5月17日(土)、仏国寺を見回ったあと、慶州駅に行き、15時29分発の列車で再び釜山に行くことにした。
列車は、偶然にも、昨日ソウルから乗ってきた同じダイヤ(列車)だ。釜山には、17時37分着の予定だ。
駅に着いたら時間があったので、駅前の道に並んでいる露店を見て歩いた。昨日、バスの運転手が2と7の日は市がたつと言ったのを思いだした。リンゴを1個買ったが、日本と同じくここでもリンゴは高い。
列車が来る時間を見て駅のフォームに出たが、列車は20分近く遅れて到着すると掲示に出ていたので、時間を持て余した。何人かの人間がフォームで待つことになった。旅行者だろうか、大きなキャリーバッグを持っている女性がいる。彼女とベンチで、列車を待った。
列車は空いていた。釜山の到着駅は、釜山駅ではなく北の方の釜田駅である。
釜山に近づいてきたので、ホテルを探すためにガイドブックを見た。泊まるホテルは、とりあえず着いた釜田駅の近くにしようと、それらしいホテルに見星を付けた。
同じ車両に乗っていた、僕と同じく慶州から乗った、大きなキャリーバッグを持った女性に、つたない英語で、そのホテルの位置を訊いたら、韓国語が返ってきた。
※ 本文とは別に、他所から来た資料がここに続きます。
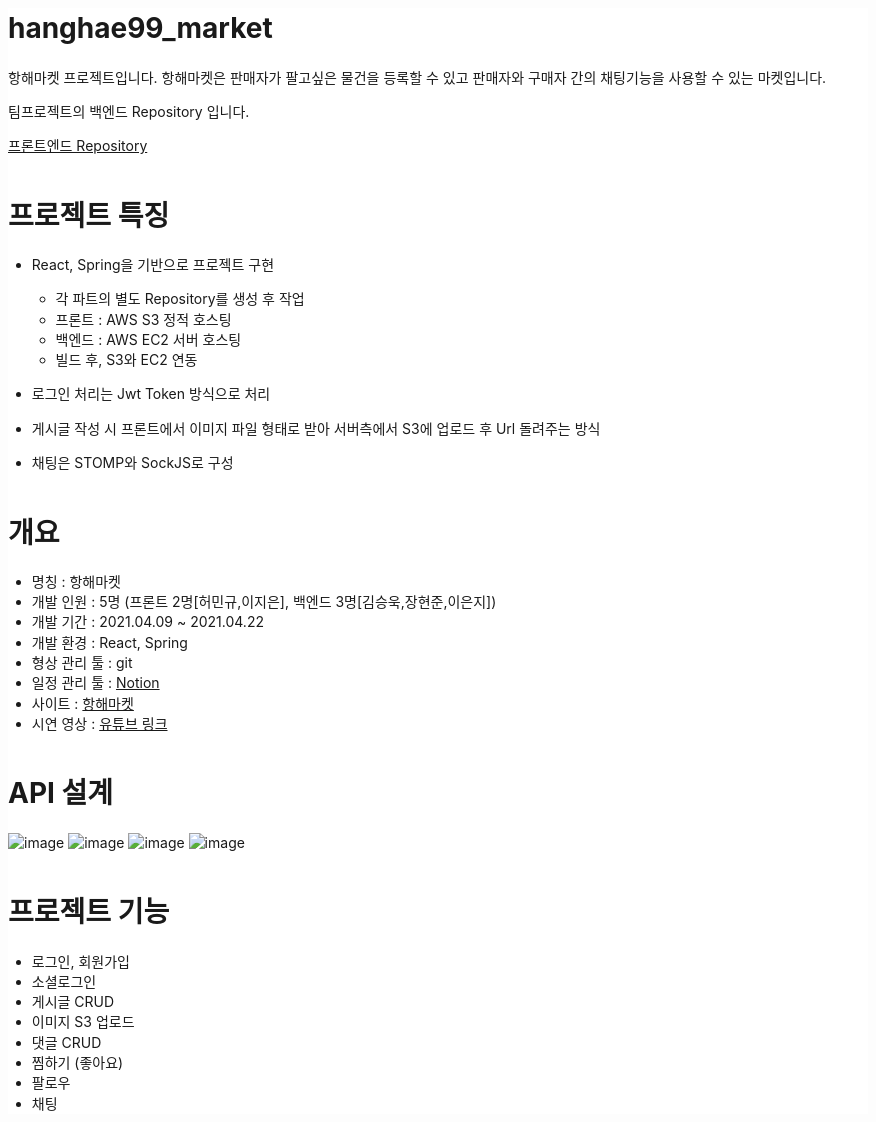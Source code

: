 # hanghae99_market

항해마켓 프로젝트입니다.
항해마켓은 판매자가 팔고싶은 물건을 등록할 수 있고 판매자와 구매자 간의 채팅기능을 사용할 수 있는 마켓입니다.

팀프로젝트의 백엔드 Repository 입니다.

[프론트엔드 Repository](https://github.com/Jinnycorn/hanghaemarket)

# 프로젝트 특징
- React, Spring을 기반으로 프로젝트 구현

    - 각 파트의 별도 Repository를 생성 후 작업
    - 프론트 : AWS S3 정적 호스팅
    - 백엔드 : AWS EC2 서버 호스팅
    - 빌드 후, S3와 EC2 연동

- 로그인 처리는 Jwt Token 방식으로 처리
- 게시글 작성 시 프론트에서 이미지 파일 형태로 받아 서버측에서 S3에 업로드 후 Url 돌려주는 방식
- 채팅은 STOMP와 SockJS로 구성

# 개요
- 명칭 : 항해마켓
- 개발 인원 : 5명 (프론트 2명[허민규,이지은], 백엔드 3명[김승욱,장현준,이은지])
- 개발 기간 : 2021.04.09 ~ 2021.04.22
- 개발 환경 : React, Spring
- 형상 관리 툴 : git
- 일정 관리 툴 : [Notion](https://www.notion.so/3295a6aca9bd411b9cc7b5eadb9239cb?v=002a8755c0414bf388614efa88f27d8a)
- 사이트 : [항해마켓](http://hanghaemarket.shop/)
- 시연 영상 : [유튜브 링크](https://youtube.com/watch?v=idAJS0OLPhY&feature=share)

# API 설계
![image](https://user-images.githubusercontent.com/70622731/115699219-6b95b400-a3a0-11eb-8c00-c4fcd0c3f420.png)
![image](https://user-images.githubusercontent.com/70622731/115699310-823c0b00-a3a0-11eb-94ca-103b24c80005.png)
![image](https://user-images.githubusercontent.com/70622731/115699379-9122bd80-a3a0-11eb-97e6-f309d5b65f61.png)
![image](https://user-images.githubusercontent.com/70622731/115699448-a0097000-a3a0-11eb-9efc-1780f32e21b8.png)


# 프로젝트 기능

- 로그인, 회원가입
- 소셜로그인
- 게시글 CRUD
- 이미지 S3 업로드
- 댓글 CRUD
- 찜하기 (좋아요)
- 팔로우
- 채팅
よく分からなかったが、彼女はすぐに携帯電話を取り出して、ガイドブックに載っているホテルの電話番号に電話をかけ始めた。
そして、僕に電話を替わった。電話口に日本語の分かるホテルマンが出て、釜田駅からすぐ近くだと話した。僕は、部屋が空いているかを尋ね、ではこれから行きますのでと答えた。
そこへ、近くに座っていたおばちゃんが何やら口を出した。すると、もう1人のおばちゃんもそれに加わり、最初に訊いた女性と3人で、何やら話し出した。僕の知らないところで(韓国語なので何を話しているかよく分からない)、僕のホテルについて話しているようだった。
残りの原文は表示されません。